Aim of the task
Print each line once more, unchanged, from the line holding "- 点击「Get New Cert」生成一个密钥。" to the end of the listing below.

Supplied material

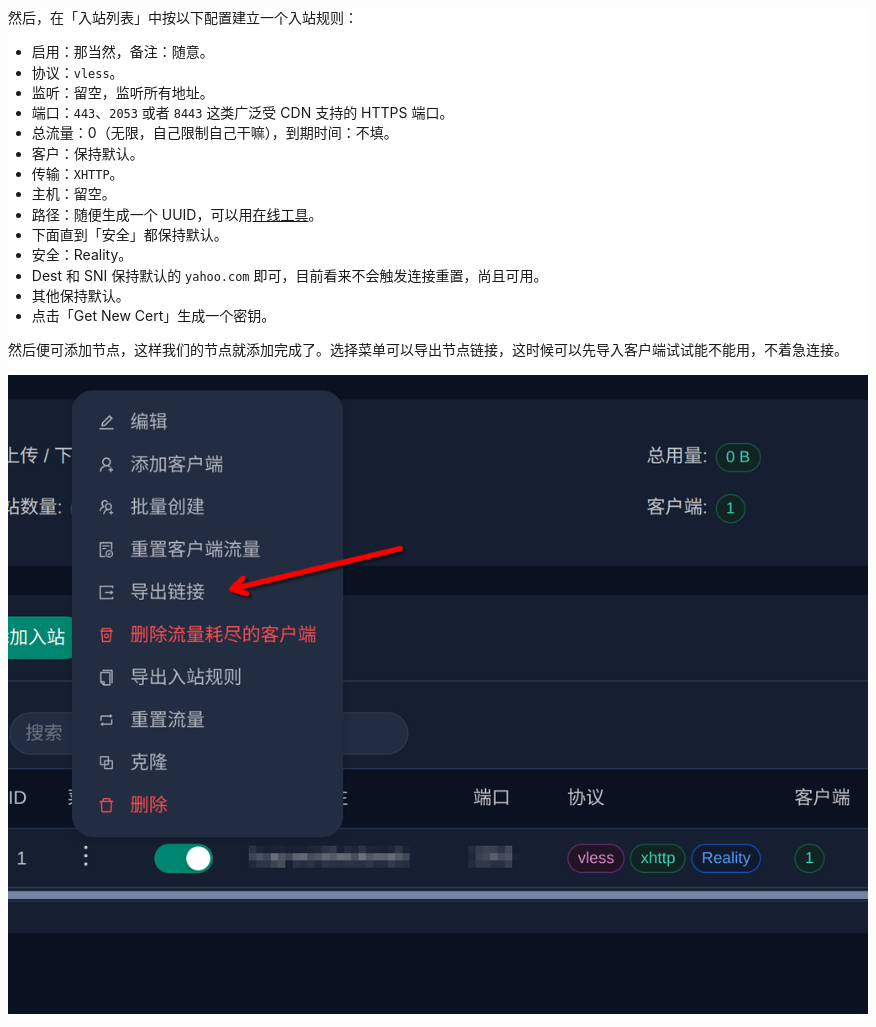 然后，在「入站列表」中按以下配置建立一个入站规则：

- 启用：那当然，备注：随意。
- 协议：`vless`。
- 监听：留空，监听所有地址。
- 端口：`443`、`2053` 或者 `8443` 这类广泛受 CDN 支持的 HTTPS 端口。
- 总流量：0（无限，自己限制自己干嘛），到期时间：不填。
- 客户：保持默认。
- 传输：`XHTTP`。
- 主机：留空。
- 路径：随便生成一个 UUID，可以用[在线工具](https://www.uuidgenerator.net/)。
- 下面直到「安全」都保持默认。
- 安全：Reality。
- Dest 和 SNI 保持默认的 `yahoo.com` 即可，目前看来不会触发连接重置，尚且可用。
- 其他保持默认。
- 点击「Get New Cert」生成一个密钥。

然后便可添加节点，这样我们的节点就添加完成了。选择菜单可以导出节点链接，这时候可以先导入客户端试试能不能用，不着急连接。

![image-20250120220921655](../../static/img/5a6d2dbd1f.d/image-20250120220921655.png)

Your response
- 点击「Get New Cert」生成一个密钥。

然后便可添加节点，这样我们的节点就添加完成了。选择菜单可以导出节点链接，这时候可以先导入客户端试试能不能用，不着急连接。

![image-20250120220921655](../../static/img/5a6d2dbd1f.d/image-20250120220921655.png)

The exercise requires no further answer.